■ Required work
Copy exactly the stretch of data below from the line with "- AveragePooling2D" through the line with "for EmbedID<br />", including both of those lines.

■ Recorded information
----------------------------------------

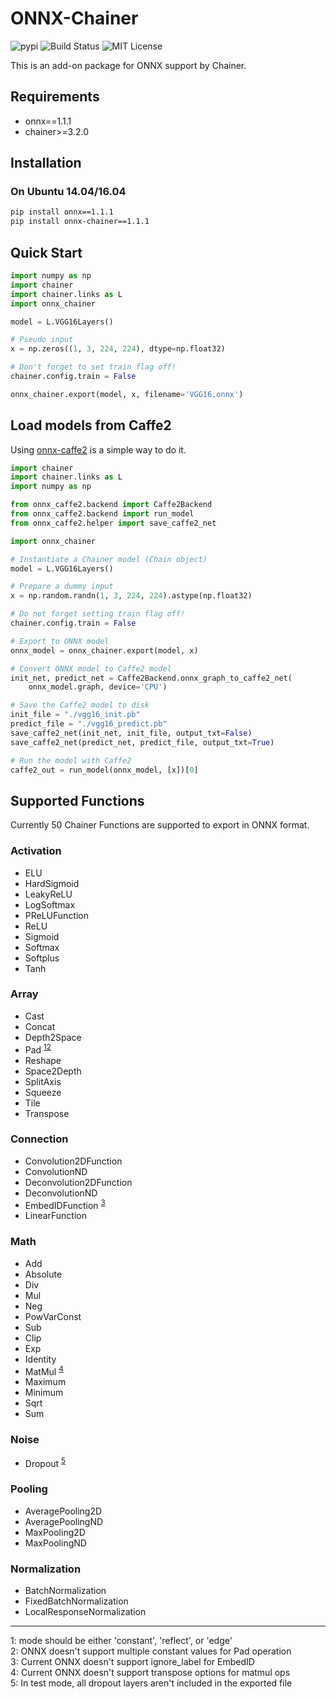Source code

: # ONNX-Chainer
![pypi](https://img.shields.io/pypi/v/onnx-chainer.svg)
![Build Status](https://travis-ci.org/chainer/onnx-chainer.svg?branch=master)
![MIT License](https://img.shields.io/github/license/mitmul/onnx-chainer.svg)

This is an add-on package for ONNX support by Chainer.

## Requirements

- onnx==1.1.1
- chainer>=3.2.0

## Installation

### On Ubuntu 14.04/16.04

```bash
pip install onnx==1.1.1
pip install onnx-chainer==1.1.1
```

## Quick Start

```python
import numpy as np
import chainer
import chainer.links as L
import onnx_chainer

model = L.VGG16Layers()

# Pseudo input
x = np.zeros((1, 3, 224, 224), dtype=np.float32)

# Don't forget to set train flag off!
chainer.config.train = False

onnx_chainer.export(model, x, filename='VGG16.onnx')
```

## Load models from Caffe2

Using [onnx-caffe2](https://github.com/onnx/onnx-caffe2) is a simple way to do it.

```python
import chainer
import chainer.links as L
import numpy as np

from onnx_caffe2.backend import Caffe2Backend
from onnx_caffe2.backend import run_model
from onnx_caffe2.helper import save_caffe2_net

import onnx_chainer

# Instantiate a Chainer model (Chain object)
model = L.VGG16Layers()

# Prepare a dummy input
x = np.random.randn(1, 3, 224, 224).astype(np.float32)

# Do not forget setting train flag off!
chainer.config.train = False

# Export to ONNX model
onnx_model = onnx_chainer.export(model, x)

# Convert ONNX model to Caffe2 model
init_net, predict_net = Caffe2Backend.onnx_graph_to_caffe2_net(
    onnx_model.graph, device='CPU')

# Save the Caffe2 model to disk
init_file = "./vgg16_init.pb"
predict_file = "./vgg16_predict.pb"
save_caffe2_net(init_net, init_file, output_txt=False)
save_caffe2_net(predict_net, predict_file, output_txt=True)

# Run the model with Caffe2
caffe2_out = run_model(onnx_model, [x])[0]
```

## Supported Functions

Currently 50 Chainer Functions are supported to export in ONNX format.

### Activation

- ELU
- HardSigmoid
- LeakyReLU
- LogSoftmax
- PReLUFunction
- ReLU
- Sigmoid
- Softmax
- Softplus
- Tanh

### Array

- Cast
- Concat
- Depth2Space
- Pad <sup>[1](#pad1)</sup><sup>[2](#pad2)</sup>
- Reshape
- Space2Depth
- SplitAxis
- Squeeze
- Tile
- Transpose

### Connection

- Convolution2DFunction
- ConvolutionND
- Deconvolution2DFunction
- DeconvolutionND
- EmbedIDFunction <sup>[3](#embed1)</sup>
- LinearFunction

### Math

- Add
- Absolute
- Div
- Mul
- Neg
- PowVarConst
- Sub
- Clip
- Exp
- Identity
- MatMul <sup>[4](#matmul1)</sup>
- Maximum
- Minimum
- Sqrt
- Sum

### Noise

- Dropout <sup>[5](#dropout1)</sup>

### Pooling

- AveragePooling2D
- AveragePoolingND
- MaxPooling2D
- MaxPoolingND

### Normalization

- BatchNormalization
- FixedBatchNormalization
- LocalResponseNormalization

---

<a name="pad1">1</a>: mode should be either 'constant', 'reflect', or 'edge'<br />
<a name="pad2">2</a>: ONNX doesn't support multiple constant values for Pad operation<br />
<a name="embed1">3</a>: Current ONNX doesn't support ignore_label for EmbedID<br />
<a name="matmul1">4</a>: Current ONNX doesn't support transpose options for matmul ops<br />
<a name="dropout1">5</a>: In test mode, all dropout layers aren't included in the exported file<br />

----------------------------------------

■ Written solution
- AveragePooling2D
- AveragePoolingND
- MaxPooling2D
- MaxPoolingND

### Normalization

- BatchNormalization
- FixedBatchNormalization
- LocalResponseNormalization

---

<a name="pad1">1</a>: mode should be either 'constant', 'reflect', or 'edge'<br />
<a name="pad2">2</a>: ONNX doesn't support multiple constant values for Pad operation<br />
<a name="embed1">3</a>: Current ONNX doesn't support ignore_label for EmbedID<br />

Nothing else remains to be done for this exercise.